Post n°329 pubblicato il 31 Gennaio 2011 da Zero.elevato.a.Zero
 

Μακαριοι οι πτωχοι τω πνευματι οτι αυτων εστιν η βασιλεια των ουρανων

 Pataccate

Ci sono alcuni pensieri che mi provocano turbolenze, tutto scaturisce da quella forza scompigliante che è la tempesta, capace di distruggere, ma spero anche di ricostruire. Le raffiche penetrano nei miei pensieri e riecheggiano vicino alla Parola di domenica dove si racconta della beatitudine, che è una promessa immanente di gioia qui e ora, nemmeno in un recondito futuro oltre il velo del trapasso. Una gioia della quale credo naturale il desiderio o quanto meno l’aspirazione.
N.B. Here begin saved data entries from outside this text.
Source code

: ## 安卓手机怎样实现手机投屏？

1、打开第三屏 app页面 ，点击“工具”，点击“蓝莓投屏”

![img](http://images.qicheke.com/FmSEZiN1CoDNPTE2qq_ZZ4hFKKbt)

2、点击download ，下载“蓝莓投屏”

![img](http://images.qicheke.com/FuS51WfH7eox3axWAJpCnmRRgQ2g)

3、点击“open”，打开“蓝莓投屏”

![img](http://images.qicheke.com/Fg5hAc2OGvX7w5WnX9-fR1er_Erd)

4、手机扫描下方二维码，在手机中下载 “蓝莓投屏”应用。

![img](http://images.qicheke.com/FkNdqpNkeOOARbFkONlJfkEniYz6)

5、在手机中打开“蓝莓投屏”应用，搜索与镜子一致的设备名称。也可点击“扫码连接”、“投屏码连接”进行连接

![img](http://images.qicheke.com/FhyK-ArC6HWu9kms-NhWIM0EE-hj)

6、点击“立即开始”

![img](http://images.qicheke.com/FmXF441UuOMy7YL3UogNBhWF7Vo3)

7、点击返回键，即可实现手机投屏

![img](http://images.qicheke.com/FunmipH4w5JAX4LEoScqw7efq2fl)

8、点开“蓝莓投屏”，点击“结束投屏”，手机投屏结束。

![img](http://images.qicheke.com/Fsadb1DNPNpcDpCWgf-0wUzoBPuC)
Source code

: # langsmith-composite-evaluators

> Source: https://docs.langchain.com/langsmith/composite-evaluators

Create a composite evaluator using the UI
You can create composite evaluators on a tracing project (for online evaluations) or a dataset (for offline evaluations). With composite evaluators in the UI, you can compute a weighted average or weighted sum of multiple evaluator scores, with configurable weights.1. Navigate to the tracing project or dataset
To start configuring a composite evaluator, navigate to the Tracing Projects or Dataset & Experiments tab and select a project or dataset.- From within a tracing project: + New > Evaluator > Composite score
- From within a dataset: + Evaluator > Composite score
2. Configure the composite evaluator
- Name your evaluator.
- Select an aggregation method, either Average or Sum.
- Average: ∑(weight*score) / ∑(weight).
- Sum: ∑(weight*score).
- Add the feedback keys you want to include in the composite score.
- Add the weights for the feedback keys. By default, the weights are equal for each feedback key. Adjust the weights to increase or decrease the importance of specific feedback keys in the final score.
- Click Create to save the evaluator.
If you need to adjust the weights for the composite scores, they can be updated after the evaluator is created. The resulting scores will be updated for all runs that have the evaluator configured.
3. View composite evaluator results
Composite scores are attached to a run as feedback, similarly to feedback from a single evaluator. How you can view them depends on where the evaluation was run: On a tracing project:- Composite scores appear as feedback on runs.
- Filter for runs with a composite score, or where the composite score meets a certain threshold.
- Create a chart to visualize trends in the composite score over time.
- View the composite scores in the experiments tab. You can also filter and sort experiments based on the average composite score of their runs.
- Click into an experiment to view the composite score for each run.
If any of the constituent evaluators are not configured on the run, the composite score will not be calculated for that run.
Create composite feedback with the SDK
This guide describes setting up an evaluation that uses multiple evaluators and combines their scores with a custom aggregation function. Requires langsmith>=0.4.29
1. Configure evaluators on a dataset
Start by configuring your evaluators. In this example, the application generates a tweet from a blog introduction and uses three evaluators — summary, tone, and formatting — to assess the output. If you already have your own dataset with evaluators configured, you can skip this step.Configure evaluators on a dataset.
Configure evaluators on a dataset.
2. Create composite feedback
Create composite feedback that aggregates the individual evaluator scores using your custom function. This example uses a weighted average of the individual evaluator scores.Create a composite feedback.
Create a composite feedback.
Beati i poveri di spirito…

Ho accarezzato con cura le parole originali di Matteo, quando Luca si limita a dire solo poveri, la copia originale in greco aggiunge alla parola poveri il concetto dello spirito. Così non mi è lecito pensare che si tratti di una mera questione di beni materiali, di una povertà di mezzi, giacché l’originale ebraico anawim identifica non i derelitti, ma gli umili, coloro che, invece di implorare beni materiali, confidano nel Disegno più alto. Ecco che il termine greco πτωχός (ptocòs) invece non accoglie questa distinzione tanto che il traduttore aggiunge τω πνευματι (to pneumati, in spirito) e lo Spirito, come si sa, è soprattutto vento.
Il povero cui spetta la beatitudine non è quello al quale manca il sostentamento, ma colui che rinuncia al superfluo; non alla terra o all’acqua si affida, ma allo forza dello Spirito. Beato è colui che si piega con un inchino al vento di Inverno.
Cosa pensare allora di quelli che come me a volte, in spregio a tanta saggezza, decidono di accettare il confronto con la tempesta, per il gusto di tendere se possibile la corda dei propri limiti qualche centimetro più in là, per provare una gioia effimera di pochi minuti, sollevati dal vento sopra le onde, mettendo a prova la resistenza della barca, le capacità dell’equipaggio e cercando di prevalere su probabilità sfavorevoli, così da tornare alla fine a terra più ricchi solo di aria nelle orecchie, di quel soffio che non lascia gloria.
Questo è un mio difetto grosso, oggi lo affido a questo pensatoio sperando che vedendolo manifesto, possa ricavarne la ripulsa sufficiente a sfuggirlo in futuro, sì da perseguire su rotta contraria lo Spirito.
In giorni diversi ho pensato di poter essere io a perdonare il mare; ma questa mattina, di fronte a maestosi flutti d’Inverno, ed ora con questa foto sbiadita nella mani, capisco che invece posso solo implorare la sua misericordia e scoprire l’amore che c’è nella severità e nel rigore del Furiano, un amore al quale cedere come ad una carezza, mentre il mugghio del vento sembra sussurrare: Vasileia ton Ouranon.